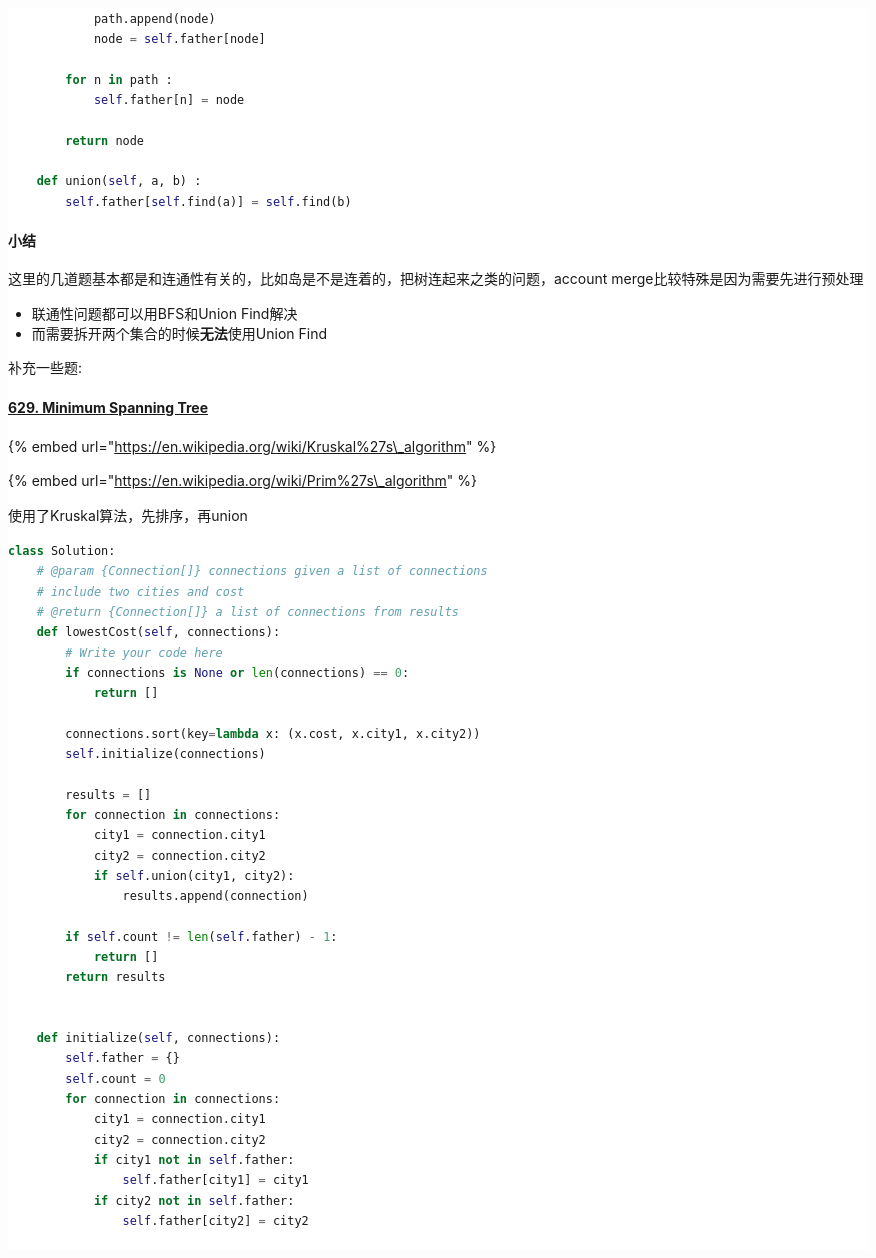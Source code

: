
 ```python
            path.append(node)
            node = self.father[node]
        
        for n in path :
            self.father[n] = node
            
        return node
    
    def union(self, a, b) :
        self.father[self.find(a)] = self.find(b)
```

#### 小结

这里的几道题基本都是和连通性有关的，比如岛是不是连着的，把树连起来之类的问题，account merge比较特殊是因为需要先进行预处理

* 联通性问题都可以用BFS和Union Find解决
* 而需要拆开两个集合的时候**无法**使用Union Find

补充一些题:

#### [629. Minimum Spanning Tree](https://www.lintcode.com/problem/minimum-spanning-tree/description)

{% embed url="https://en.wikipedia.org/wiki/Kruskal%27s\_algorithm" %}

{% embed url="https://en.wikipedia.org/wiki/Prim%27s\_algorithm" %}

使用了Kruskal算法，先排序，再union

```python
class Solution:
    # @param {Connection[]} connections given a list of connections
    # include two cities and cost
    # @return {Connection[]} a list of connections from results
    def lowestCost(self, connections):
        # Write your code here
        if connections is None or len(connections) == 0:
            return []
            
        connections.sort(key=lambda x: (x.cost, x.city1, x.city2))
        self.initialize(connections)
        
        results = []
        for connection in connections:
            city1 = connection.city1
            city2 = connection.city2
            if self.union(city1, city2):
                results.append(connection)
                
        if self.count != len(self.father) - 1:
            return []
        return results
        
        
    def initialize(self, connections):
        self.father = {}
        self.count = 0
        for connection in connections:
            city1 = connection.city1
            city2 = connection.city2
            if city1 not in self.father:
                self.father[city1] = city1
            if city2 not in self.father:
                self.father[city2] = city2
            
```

____

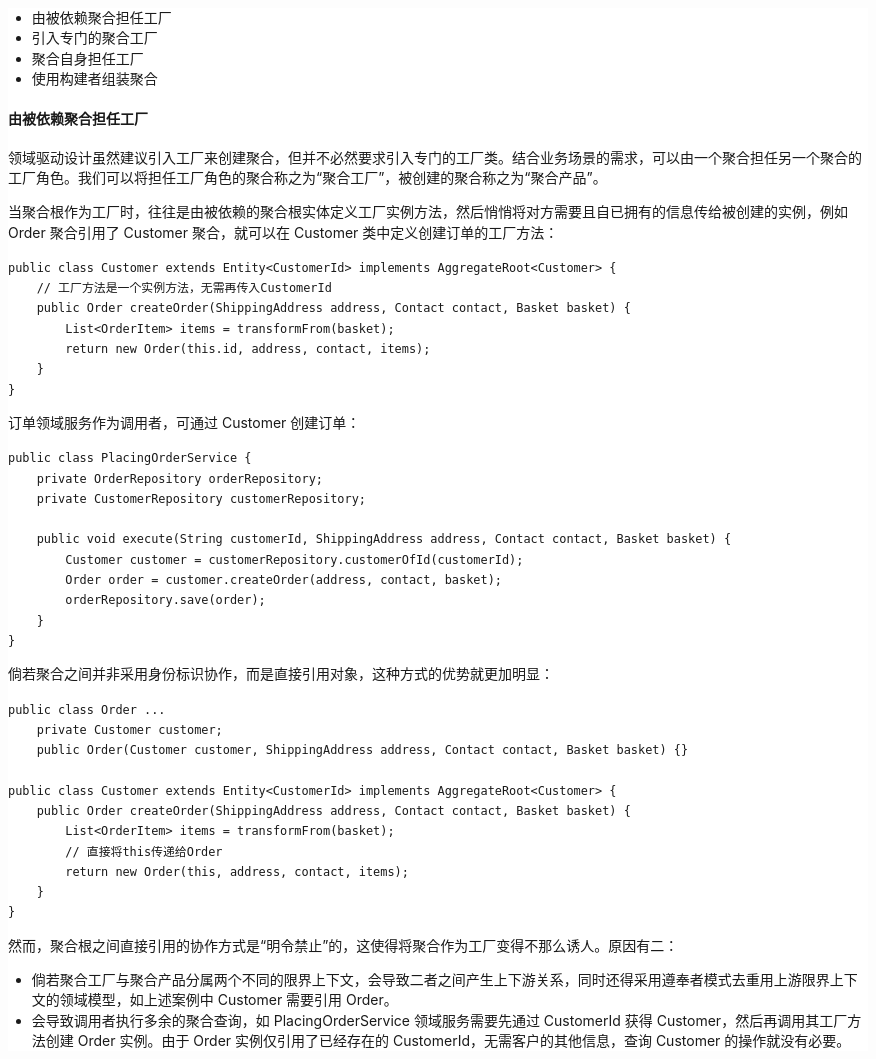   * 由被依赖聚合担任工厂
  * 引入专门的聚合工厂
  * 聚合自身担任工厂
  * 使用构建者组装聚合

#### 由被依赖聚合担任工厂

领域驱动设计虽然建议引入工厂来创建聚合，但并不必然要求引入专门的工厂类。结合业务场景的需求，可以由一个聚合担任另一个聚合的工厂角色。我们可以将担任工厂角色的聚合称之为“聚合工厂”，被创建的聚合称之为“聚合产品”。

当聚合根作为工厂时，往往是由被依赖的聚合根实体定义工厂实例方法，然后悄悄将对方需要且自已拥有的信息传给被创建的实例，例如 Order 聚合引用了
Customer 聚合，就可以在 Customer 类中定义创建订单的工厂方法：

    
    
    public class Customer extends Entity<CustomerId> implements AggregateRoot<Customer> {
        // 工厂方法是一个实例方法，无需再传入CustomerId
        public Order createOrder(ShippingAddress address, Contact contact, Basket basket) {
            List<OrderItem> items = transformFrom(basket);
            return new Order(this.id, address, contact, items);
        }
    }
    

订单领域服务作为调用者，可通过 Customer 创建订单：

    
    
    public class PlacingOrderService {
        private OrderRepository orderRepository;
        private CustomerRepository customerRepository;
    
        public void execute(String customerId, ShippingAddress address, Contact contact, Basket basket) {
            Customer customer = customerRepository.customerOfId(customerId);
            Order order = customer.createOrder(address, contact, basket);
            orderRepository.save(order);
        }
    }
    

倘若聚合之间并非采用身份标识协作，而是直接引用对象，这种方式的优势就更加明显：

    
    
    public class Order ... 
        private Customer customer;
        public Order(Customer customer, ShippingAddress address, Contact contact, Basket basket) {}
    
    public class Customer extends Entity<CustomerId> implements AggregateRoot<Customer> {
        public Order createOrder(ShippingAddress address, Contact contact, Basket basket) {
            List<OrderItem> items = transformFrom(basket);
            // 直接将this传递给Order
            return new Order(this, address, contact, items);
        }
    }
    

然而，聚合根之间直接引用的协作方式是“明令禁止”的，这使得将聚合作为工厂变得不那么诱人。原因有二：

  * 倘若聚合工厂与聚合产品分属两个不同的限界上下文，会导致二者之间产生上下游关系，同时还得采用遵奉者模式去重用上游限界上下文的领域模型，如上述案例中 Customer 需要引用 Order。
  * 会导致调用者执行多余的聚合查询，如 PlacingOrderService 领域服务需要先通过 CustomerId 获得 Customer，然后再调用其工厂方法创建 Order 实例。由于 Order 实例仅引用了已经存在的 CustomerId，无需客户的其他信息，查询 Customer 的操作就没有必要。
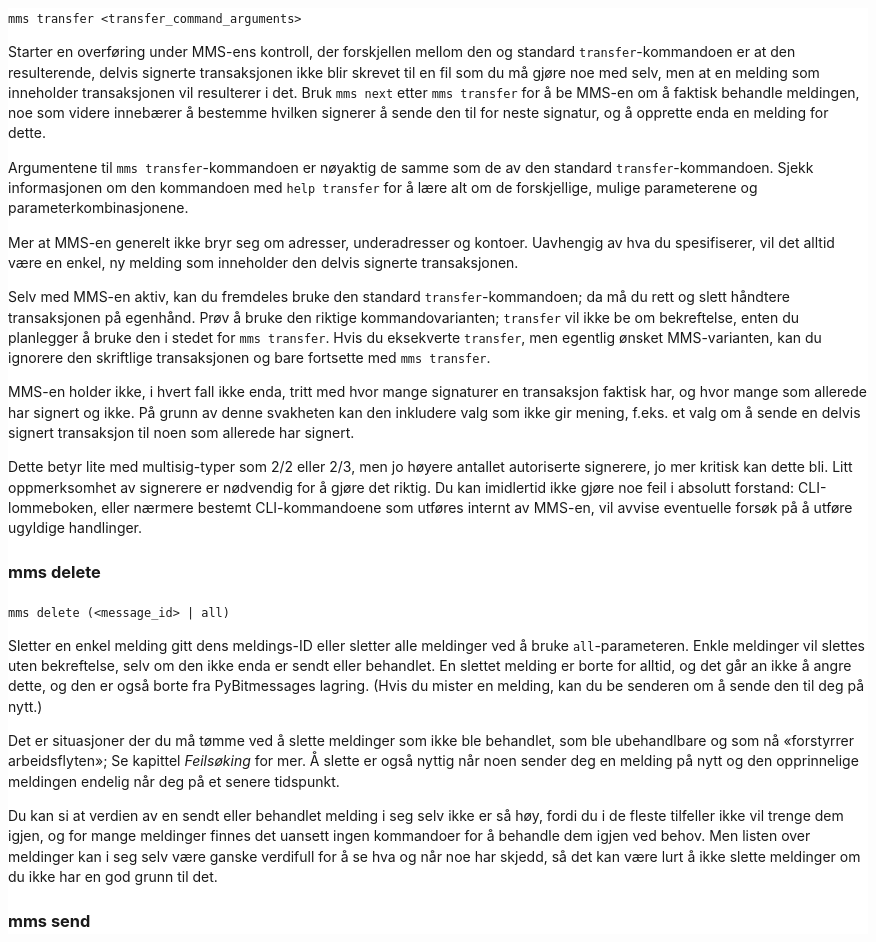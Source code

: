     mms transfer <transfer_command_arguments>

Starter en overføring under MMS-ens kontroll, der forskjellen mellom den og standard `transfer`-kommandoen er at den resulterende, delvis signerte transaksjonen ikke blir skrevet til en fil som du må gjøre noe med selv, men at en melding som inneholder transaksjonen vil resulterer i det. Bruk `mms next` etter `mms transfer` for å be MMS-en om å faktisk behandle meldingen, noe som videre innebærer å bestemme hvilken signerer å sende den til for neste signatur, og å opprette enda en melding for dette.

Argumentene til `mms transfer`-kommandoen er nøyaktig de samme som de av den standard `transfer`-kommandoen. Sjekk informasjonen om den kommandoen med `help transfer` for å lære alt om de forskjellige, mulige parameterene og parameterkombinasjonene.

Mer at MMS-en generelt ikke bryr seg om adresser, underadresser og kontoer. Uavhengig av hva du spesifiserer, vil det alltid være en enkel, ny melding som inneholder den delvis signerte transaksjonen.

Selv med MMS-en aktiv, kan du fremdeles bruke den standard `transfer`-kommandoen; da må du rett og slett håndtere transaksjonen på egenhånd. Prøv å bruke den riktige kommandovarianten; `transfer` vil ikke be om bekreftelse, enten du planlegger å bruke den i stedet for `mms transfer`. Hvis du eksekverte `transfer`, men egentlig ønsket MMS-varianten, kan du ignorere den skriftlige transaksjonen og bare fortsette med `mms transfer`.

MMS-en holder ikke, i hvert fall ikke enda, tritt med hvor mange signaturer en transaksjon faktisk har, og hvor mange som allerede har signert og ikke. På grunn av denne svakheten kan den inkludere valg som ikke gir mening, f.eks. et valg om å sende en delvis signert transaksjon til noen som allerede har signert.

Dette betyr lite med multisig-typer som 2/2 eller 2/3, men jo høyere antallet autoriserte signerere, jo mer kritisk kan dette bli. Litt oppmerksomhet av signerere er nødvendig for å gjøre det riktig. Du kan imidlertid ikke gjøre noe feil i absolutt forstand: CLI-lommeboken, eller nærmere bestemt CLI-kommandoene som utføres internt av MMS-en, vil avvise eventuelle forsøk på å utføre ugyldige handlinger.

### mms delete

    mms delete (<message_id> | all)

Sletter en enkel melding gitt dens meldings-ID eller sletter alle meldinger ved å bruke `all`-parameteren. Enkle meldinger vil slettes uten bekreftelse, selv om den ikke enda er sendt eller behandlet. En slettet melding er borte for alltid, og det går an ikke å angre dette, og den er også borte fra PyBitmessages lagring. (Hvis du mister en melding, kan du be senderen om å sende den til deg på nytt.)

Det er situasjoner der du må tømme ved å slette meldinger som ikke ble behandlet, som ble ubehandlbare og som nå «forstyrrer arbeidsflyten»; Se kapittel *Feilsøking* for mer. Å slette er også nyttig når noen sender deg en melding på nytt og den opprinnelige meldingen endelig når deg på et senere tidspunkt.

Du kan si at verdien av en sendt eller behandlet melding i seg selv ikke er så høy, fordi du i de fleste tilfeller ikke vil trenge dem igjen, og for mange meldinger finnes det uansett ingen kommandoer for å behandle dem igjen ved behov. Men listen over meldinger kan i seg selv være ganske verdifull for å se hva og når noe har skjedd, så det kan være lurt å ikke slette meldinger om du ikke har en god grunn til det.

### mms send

____

Aim of the exercise => Only the lines above starting at the line that holds "#### 由被依赖聚合担任工厂" and ending at the line that holds "订单领域服务作为调用者，可通过 Customer 创建订单：" are to be repeated, exactly and in full.

Solution to this task =>
#### 由被依赖聚合担任工厂

领域驱动设计虽然建议引入工厂来创建聚合，但并不必然要求引入专门的工厂类。结合业务场景的需求，可以由一个聚合担任另一个聚合的工厂角色。我们可以将担任工厂角色的聚合称之为“聚合工厂”，被创建的聚合称之为“聚合产品”。

当聚合根作为工厂时，往往是由被依赖的聚合根实体定义工厂实例方法，然后悄悄将对方需要且自已拥有的信息传给被创建的实例，例如 Order 聚合引用了
Customer 聚合，就可以在 Customer 类中定义创建订单的工厂方法：

    
    
    public class Customer extends Entity<CustomerId> implements AggregateRoot<Customer> {
        // 工厂方法是一个实例方法，无需再传入CustomerId
        public Order createOrder(ShippingAddress address, Contact contact, Basket basket) {
            List<OrderItem> items = transformFrom(basket);
            return new Order(this.id, address, contact, items);
        }
    }
    

订单领域服务作为调用者，可通过 Customer 创建订单：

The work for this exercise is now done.